Gabrielle Hogg is an autisticadvocate and AAC user based in New Zealand. She blogs over at [AutismoGirl], post Facebook, and also is on twitter.

A few years ago we co-developed a one page handout to help psychologists, counsellors, and other clinicians support autistic people and those who use AAC part or full time.

There are many standard practices that work well for neurotypical people that can be challenging for autistic people, people with language disorders, or those with other communication impairments.

For example, many people I support find open ended questions incredibly stressful because they don't know what is expected of them, how much or little detail is being asked for, or where/how to start.

Therapists typically put a lot of thought and effort into making a room comfortable and safe, but the details of how they do so may not have the same effects on autistic people.
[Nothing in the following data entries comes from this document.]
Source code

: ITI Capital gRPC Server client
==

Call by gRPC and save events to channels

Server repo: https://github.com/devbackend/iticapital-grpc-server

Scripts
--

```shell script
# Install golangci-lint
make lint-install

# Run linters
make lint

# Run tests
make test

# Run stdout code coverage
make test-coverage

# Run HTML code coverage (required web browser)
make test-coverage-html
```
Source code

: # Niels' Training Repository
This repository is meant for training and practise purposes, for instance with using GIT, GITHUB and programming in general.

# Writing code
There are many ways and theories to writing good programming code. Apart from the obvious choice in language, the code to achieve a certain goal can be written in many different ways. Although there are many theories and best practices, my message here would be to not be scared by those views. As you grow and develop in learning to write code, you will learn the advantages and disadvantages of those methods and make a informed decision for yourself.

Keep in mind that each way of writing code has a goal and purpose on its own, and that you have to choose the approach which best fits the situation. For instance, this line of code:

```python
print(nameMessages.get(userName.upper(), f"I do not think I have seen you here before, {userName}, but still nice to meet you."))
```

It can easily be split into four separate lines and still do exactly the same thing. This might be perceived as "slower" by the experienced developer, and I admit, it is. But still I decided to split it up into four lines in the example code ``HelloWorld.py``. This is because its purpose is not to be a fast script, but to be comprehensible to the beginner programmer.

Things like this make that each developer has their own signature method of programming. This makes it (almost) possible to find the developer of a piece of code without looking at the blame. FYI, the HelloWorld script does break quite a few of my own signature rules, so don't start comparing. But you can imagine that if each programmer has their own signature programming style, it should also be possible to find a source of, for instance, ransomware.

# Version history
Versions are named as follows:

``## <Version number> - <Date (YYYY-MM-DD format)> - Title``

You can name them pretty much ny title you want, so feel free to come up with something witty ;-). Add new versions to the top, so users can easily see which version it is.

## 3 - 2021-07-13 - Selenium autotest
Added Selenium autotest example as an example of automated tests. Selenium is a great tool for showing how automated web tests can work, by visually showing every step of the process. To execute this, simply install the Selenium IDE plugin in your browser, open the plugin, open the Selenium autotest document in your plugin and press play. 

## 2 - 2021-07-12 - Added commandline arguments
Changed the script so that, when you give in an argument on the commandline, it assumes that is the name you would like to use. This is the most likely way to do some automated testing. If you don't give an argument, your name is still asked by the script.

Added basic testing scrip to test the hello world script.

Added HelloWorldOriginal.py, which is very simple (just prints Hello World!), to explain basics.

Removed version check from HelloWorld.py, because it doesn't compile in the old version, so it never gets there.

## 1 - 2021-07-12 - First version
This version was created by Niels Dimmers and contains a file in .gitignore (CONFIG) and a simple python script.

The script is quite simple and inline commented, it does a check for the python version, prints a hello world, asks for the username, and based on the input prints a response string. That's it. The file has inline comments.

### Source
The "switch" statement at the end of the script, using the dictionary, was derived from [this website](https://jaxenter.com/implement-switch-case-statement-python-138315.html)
It can be hard as a client to know if it is okay to ask for the curtains to be drawn to reduce glare,florescent lights to be turned off, or for the therapist to sit at a different angle.


Here is a PDF of the handout we jointly developed that break down our suggestions into 4 sections:

    Sensory support and set up Being a supportive communication partner Asking good questions Be cautious about our assumptions

Note - We carefully and thoughtfully choose to use the phrase "autistic individuals" as this is a way to respect our belief that being autistic is part of the natural Neurodiversity of individuals. We respect and embrace this diversity. That said, we fully respectthat some individuals and families prefer person first language such as "person with autism".

UPDATE 28 February 2018
A collegue (who is both autistic and working in mental health) recently shared a link to some some great information in the New Zealand Autism Spectrum Disorder Guideline supplementary paper on cognitive behaviour therapy for adults with ASD (page 62)

  • Use a structured approach and minimise anxiety about the therapeutic process by being explicit about roles, times, goals and techniques.
  • Extend the number of sessions and time provided to conduct tasks to accommodate slower information-processing and the mental demands of the therapeutic process. Be flexible about the length of each session and offer breaks to allow for cognitive and motivational deficits.
  • Provide psycho-education about autism, emotions, and mental health challenges relevant to the client.
  • Concentrate on well-defined and specific difficulties as the starting point for intervention, with less emphasis on changing client’s cognitions.
  • Be more active and directive in therapy, where appropriate, including giving suggestions, information, and immediate and specific feedback on performance. Examine the rationale and evidence for inaccurate, automatic thoughts and collaboratively develop alternative interpretations, concrete strategies and courses of action.
  • Teach explicit rules and their appropriate context, including the use of verbal, nonverbal and paralinguistic cues to a social situation.
  • Incorporate specific behavioural techniques where appropriate, such as relaxation strategies, meditation, mindfulness, thought stopping or systematic desensitisation.
  • Communicate visually (e.g., using worksheets, images, diagrams, 'tool boxes', comic strip conversations, video-taped vignettes, peer modelling, and working together on a computer).
  • Avoid ambiguity through minimising the use of colloquialisms, abstract concepts and metaphor. Use specific and concrete analogies relatable to the client’s concerns.
  • Incorporate participants' interests in terms of content and modes of content delivery to enhance engagement.
  • Involve a support person, such as a family member, partner, carer or key worker (if the person with autism agrees) as a co-therapist to improve generalisation of skills learned within sessions.